**What to produce:** A word-for-word copy of the whole listing is required.
★ ★ ★
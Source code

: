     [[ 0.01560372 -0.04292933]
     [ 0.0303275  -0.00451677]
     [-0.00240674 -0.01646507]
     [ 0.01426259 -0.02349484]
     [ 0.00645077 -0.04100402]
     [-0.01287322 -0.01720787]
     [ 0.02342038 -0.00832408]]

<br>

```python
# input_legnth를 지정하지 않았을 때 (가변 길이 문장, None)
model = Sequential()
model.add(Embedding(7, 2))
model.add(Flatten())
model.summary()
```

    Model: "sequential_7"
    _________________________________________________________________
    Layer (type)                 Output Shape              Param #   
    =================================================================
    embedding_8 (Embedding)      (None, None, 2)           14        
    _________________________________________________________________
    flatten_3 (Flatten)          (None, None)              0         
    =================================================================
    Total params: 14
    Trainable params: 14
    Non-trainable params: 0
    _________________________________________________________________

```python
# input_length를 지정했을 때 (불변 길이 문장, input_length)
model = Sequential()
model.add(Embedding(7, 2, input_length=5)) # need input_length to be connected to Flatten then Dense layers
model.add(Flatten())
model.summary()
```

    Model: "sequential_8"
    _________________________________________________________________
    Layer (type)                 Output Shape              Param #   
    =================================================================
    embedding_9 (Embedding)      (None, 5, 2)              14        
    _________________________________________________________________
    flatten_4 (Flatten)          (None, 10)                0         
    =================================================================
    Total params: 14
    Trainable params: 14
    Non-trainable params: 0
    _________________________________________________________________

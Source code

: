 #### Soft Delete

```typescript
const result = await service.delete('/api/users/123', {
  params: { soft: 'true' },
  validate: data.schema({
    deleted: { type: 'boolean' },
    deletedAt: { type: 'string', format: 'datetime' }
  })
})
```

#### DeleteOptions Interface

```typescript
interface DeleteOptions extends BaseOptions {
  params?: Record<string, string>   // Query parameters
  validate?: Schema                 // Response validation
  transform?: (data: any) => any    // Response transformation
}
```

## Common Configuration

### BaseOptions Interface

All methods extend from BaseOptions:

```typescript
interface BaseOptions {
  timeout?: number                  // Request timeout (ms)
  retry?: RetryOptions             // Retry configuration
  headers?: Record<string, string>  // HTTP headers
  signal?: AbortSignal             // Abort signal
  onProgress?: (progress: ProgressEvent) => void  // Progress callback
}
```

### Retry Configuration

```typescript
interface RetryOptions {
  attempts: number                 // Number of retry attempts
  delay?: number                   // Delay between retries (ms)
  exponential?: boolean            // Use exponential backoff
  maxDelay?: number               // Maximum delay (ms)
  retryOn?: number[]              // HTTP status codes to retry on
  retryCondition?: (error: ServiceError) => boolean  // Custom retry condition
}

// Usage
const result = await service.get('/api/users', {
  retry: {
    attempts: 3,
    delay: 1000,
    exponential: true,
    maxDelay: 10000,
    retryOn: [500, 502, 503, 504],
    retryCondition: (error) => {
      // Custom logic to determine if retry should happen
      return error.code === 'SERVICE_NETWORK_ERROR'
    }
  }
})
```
★ ★ ★
**Result for this task:**
Source code

:     [[ 0.01560372 -0.04292933]
     [ 0.0303275  -0.00451677]
     [-0.00240674 -0.01646507]
     [ 0.01426259 -0.02349484]
     [ 0.00645077 -0.04100402]
     [-0.01287322 -0.01720787]
     [ 0.02342038 -0.00832408]]

<br>

```python
# input_legnth를 지정하지 않았을 때 (가변 길이 문장, None)
model = Sequential()
model.add(Embedding(7, 2))
model.add(Flatten())
model.summary()
```

    Model: "sequential_7"
    _________________________________________________________________
    Layer (type)                 Output Shape              Param #   
    =================================================================
    embedding_8 (Embedding)      (None, None, 2)           14        
    _________________________________________________________________
    flatten_3 (Flatten)          (None, None)              0         
    =================================================================
    Total params: 14
    Trainable params: 14
    Non-trainable params: 0
    _________________________________________________________________

```python
# input_length를 지정했을 때 (불변 길이 문장, input_length)
model = Sequential()
model.add(Embedding(7, 2, input_length=5)) # need input_length to be connected to Flatten then Dense layers
model.add(Flatten())
model.summary()
```

    Model: "sequential_8"
    _________________________________________________________________
    Layer (type)                 Output Shape              Param #   
    =================================================================
    embedding_9 (Embedding)      (None, 5, 2)              14        
    _________________________________________________________________
    flatten_4 (Flatten)          (None, 10)                0         
    =================================================================
    Total params: 14
    Trainable params: 14
    Non-trainable params: 0
    _________________________________________________________________

Source code

: #### Soft Delete

```typescript
const result = await service.delete('/api/users/123', {
  params: { soft: 'true' },
  validate: data.schema({
    deleted: { type: 'boolean' },
    deletedAt: { type: 'string', format: 'datetime' }
  })
})
```

#### DeleteOptions Interface

```typescript
interface DeleteOptions extends BaseOptions {
  params?: Record<string, string>   // Query parameters
  validate?: Schema                 // Response validation
  transform?: (data: any) => any    // Response transformation
}
```

## Common Configuration

### BaseOptions Interface

All methods extend from BaseOptions:

```typescript
interface BaseOptions {
  timeout?: number                  // Request timeout (ms)
  retry?: RetryOptions             // Retry configuration
  headers?: Record<string, string>  // HTTP headers
  signal?: AbortSignal             // Abort signal
  onProgress?: (progress: ProgressEvent) => void  // Progress callback
}
```

### Retry Configuration

```typescript
interface RetryOptions {
  attempts: number                 // Number of retry attempts
  delay?: number                   // Delay between retries (ms)
  exponential?: boolean            // Use exponential backoff
  maxDelay?: number               // Maximum delay (ms)
  retryOn?: number[]              // HTTP status codes to retry on
  retryCondition?: (error: ServiceError) => boolean  // Custom retry condition
}

// Usage
const result = await service.get('/api/users', {
  retry: {
    attempts: 3,
    delay: 1000,
    exponential: true,
    maxDelay: 10000,
    retryOn: [500, 502, 503, 504],
    retryCondition: (error) => {
      // Custom logic to determine if retry should happen
      return error.code === 'SERVICE_NETWORK_ERROR'
    }
  }
})
```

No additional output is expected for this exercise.